The good thing about them: you can parallelise a program to improve performance. Some examples, 1) In an image editing program a thread may run the filter processing independently of the GUI. 2) Some algorithms lend themselves to multiple threads.
Whats bad about them? if a program is poorly designed they can lead to deadlock issues where both threads are waiting on each other to access the same resource. And secondly, program design can me more complex because of this. Also, some class libraries don't support threading. e.g. the c library function "strtok" is not "thread safe". In other words, if two threads were to use it at the same time they would clobber each others results. Fortunately, there are often thread safe alternatives... e.g. boost library.
Threads are not evil, they can be very useful indeed.
Under Linux/Unix, threading hasn't been well supported in the past although I believe Linux now has Posix thread support and other unices support threading now via libraries or natively. i.e. pthreads.
The most common alternative to threading under Linux/Unix platforms is fork. Fork is simply a copy of a program including it's open file handles and global variables. fork() returns 0 to the child process and the process id to the parent. It's an older way of doing things under Linux/Unix but still well used. Threads use less memory than fork and are quicker to start up. Also, inter process communications is more work than simple threads.
In a simple sense you can think of a thread as another instruction pointer in the current process. In other words it points the IP of another processor to some code in the same executable. So instead of having one instruction pointer moving through the code there are two or more IP's executing instructions from the same executable and address space simultaneously.
Remember the executable has it's own address space with data / stack etc... So now that two or more instructions are being executed simultaneously you can imagine what happens when more than one of the instructions wants to read/write to the same memory address at the same time.
The catch is that threads are operating within the process address space and are not afforded protection mechanisms from the processor that full blown processes are. (Forking a process on UNIX is standard practice and simply creates another process.)
Out of control threads can consume CPU cycles, chew up RAM, cause execeptions etc.. etc.. and the only way to stop them is to tell the OS process scheduler to forcibly terminate the thread by nullifying it's instruction pointer (i.e. stop executing). If you forcibly tell a CPU to stop executing a sequence of instructions what happens to the resources that have been allocated or are being operated on by those instructions? Are they left in a stable state? Are they properly freed? etc...

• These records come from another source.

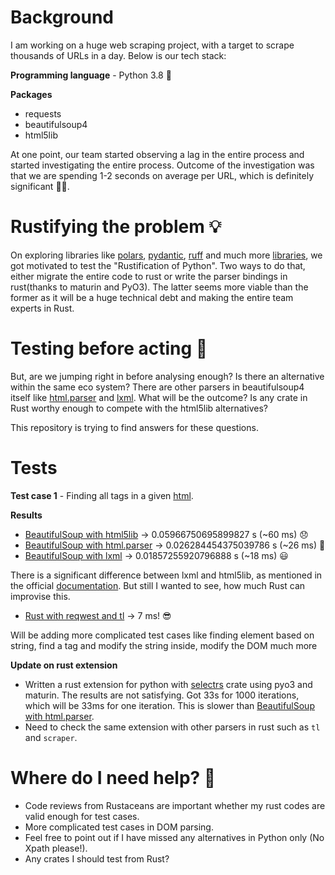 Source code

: # Background

I am working on a huge web scraping project, with a target to scrape thousands of URLs in a day. Below is our tech stack:

**Programming language** - Python 3.8 🐍

**Packages** 
- requests
- beautifulsoup4
- html5lib

At one point, our team started observing a lag in the entire process and started investigating the entire process. Outcome of the investigation was that we are spending 1-2 seconds on average per URL, which is definitely significant 😮‍💨.

# Rustifying the problem 💡

On exploring libraries like  [polars](https://github.com/pola-rs/polars), [pydantic](https://github.com/pydantic/pydantic-core), [ruff](https://github.com/astral-sh/ruff) and much more [libraries](https://github.com/PyO3/pyo3#examples), we got motivated to test the "Rustification of Python". Two ways to do that, either migrate the entire code to rust or write the parser bindings in rust(thanks to maturin and PyO3). The latter seems more viable than the former as it will be a huge technical debt and making the entire team experts in Rust.

# Testing before acting 🤔

But, are we jumping right in before analysing enough? Is there an alternative within the same eco system? There are other parsers in beautifulsoup4 itself like [html.parser](https://docs.python.org/3/library/html.parser.html) and [lxml](https://pypi.org/project/lxml/). What will be the outcome? Is any crate in Rust worthy enough to compete with the html5lib alternatives? 

This repository is trying to find answers for these questions. 

# Tests

**Test case 1** - Finding all <a> tags in a given [html](https://en.wikipedia.org/wiki/Lists_of_books). 

**Results**
- [BeautifulSoup with html5lib](https://github.com/FluffyDietEngine/blue-beetle/blob/main/python-bs4/bs4_html5lib.py) -> 0.05966750695899827 s (~60 ms) 😞
- [BeautifulSoup with html.parser](https://github.com/FluffyDietEngine/blue-beetle/blob/main/python-bs4/bs4_default.py) -> 0.026284454375039786 s (~26 ms) 🙂
- [BeautifulSoup with lxml](https://github.com/FluffyDietEngine/blue-beetle/blob/main/python-bs4/bs4_lxml.py) -> 0.01857255920796888 s (~18 ms) 😃

There is a significant difference between lxml and html5lib, as mentioned in the official [documentation](https://www.crummy.com/software/BeautifulSoup/bs4/doc/#installing-a-parser). But still I wanted to see, how much Rust can improvise this. 
- [Rust with reqwest and tl](https://github.com/FluffyDietEngine/blue-beetle/blob/main/rust-tl/src/main.rs) -> 7 ms! 😎

Will be adding more complicated test cases like finding element based on string, find a tag and modify the string inside, modify the DOM much more

**Update on rust extension**

- Written a rust extension for python with [selectrs](https://github.com/utkarshkukreti/select.rs) crate using pyo3 and maturin. 
The results are not satisfying. Got 33s for 1000 iterations, which will be 33ms for one iteration. This is slower than [BeautifulSoup with html.parser](https://github.com/FluffyDietEngine/blue-beetle/blob/main/python-bs4/bs4_default.py). 
- Need to check the same extension with other parsers in rust such as `tl` and  `scraper`. 


# Where do I need help? 🤞
- Code reviews from Rustaceans are important whether my rust codes are valid enough for test cases.
- More complicated test cases in DOM parsing.
- Feel free to point out if I have missed any alternatives in Python only (No Xpath please!).
- Any crates I should test from Rust?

So, yes, threads require more thought and responsibility than executing a process because of the shared resources.
For any application that requires stable and secure execution for long periods of time without failure or maintenance, threads are always a tempting mistake. They invariably turn out to be more trouble than they are worth. They produce rapid results and prototypes that seem to be performing correctly but after a couple weeks or months running you discover that they have critical flaws.
As mentioned by another poster, once you use even a single thread in your program you have now opened a non-deterministic path of code execution that can produce an almost infinite number of conflicts in timing, memory sharing and race conditions. Most expressions of confidence in solving these problems are expressed by people who have learned the principles of multithreaded programming but have yet to experience the difficulties in solving them.

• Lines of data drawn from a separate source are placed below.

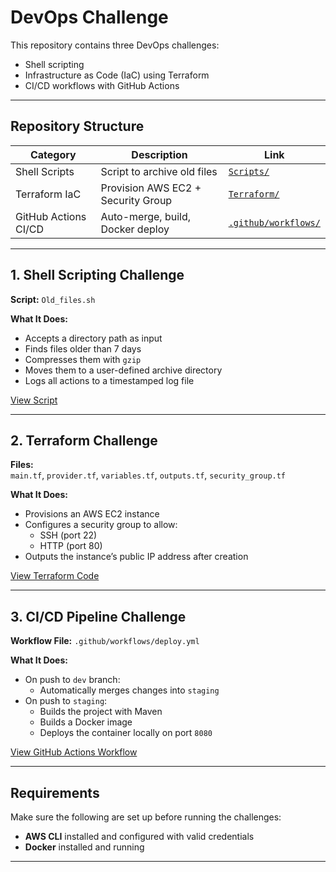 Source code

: # DevOps Challenge

This repository contains three DevOps challenges:

-  Shell scripting  
-  Infrastructure as Code (IaC) using Terraform  
-  CI/CD workflows with GitHub Actions  

---

##  Repository Structure

| Category                | Description                                 | Link                                                 |
|-------------------------|---------------------------------------------|------------------------------------------------------|
|  Shell Scripts        | Script to archive old files                 | [`Scripts/`](https://github.com/P3dmund/DevOps-Challenge/tree/main/Scripts) |
|  Terraform IaC        | Provision AWS EC2 + Security Group          | [`Terraform/`](https://github.com/P3dmund/DevOps-Challenge/tree/main/Terraform) |
|  GitHub Actions CI/CD | Auto-merge, build, Docker deploy           | [`.github/workflows/`](https://github.com/P3dmund/DevOps-Challenge/tree/main/.github/workflows) |

---

## 1. Shell Scripting Challenge

**Script:** `Old_files.sh`

**What It Does:**

- Accepts a directory path as input
- Finds files older than 7 days
- Compresses them with `gzip`
- Moves them to a user-defined archive directory
- Logs all actions to a timestamped log file

[View Script](https://github.com/P3dmund/DevOps-Challenge/blob/main/Scripts/Old_files.sh)

---

## 2. Terraform Challenge

**Files:**  
`main.tf`, `provider.tf`, `variables.tf`, `outputs.tf`, `security_group.tf`

**What It Does:**

- Provisions an AWS EC2 instance  
- Configures a security group to allow:
  - SSH (port 22)
  - HTTP (port 80)
- Outputs the instance’s public IP address after creation

[View Terraform Code](https://github.com/P3dmund/DevOps-Challenge/tree/main/Terraform)

---

## 3. CI/CD Pipeline Challenge

**Workflow File:** `.github/workflows/deploy.yml`

**What It Does:**

- On push to `dev` branch:
  - Automatically merges changes into `staging`
- On push to `staging`:
  - Builds the project with Maven
  - Builds a Docker image
  - Deploys the container locally on port `8080`

[View GitHub Actions Workflow](https://github.com/P3dmund/DevOps-Challenge/blob/main/.github/workflows/deploy.yml)

---

## Requirements

Make sure the following are set up before running the challenges:

- **AWS CLI** installed and configured with valid credentials
- **Docker** installed and running
---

Threads are evil. Good programmers avoid them wherever humanly possible. The alternative of forking was offered here and it is often a good strategy for many applications. The notion of breaking your code down into separate execution processes which run with some form of loose coupling often turns out to be an excellent strategy on platforms that support it. Threads running together in a single program is not a solution. It is usually the creation of a fatal architectural flaw in your design that can only be truly remedied by rewriting the entire program.
The recent drift towards event oriented concurrency is an excellent development innovation. These kinds of programs usually prove to have great endurance after they are deployed.
I've never met a young engineer who didn't think threads were great. I've never met an older engineer who didn't shun them like the plague.
Being an older engineer, I heartily agree with the answer by Texas Arcane.
Threads are very evil because they cause bugs that are extremely difficult to solve. I have literally spent months solving sporadic race-conditions. One example caused trams to suddenly stop about once a month in the middle of the road and block traffic until towed away. Luckily I didn't create the bug, but I did get to spend 4 months full-time to solve it...
It's a tad late to add to this thread, but I would like to mention a very interesting alternative to threads: asynchronous programming with co-routines and event loops. This is being supported by more and more languages, and does not have the problem of race conditions like multi-threading has.
It can replace multi-threading in cases where it is used to wait on events from multiple sources, but not where calculations need to be performed in parallel on multiple CPU cores.

Thread safety... what's my "best" course of action?

I'm wondering what is the "best" way to make data thread-safe.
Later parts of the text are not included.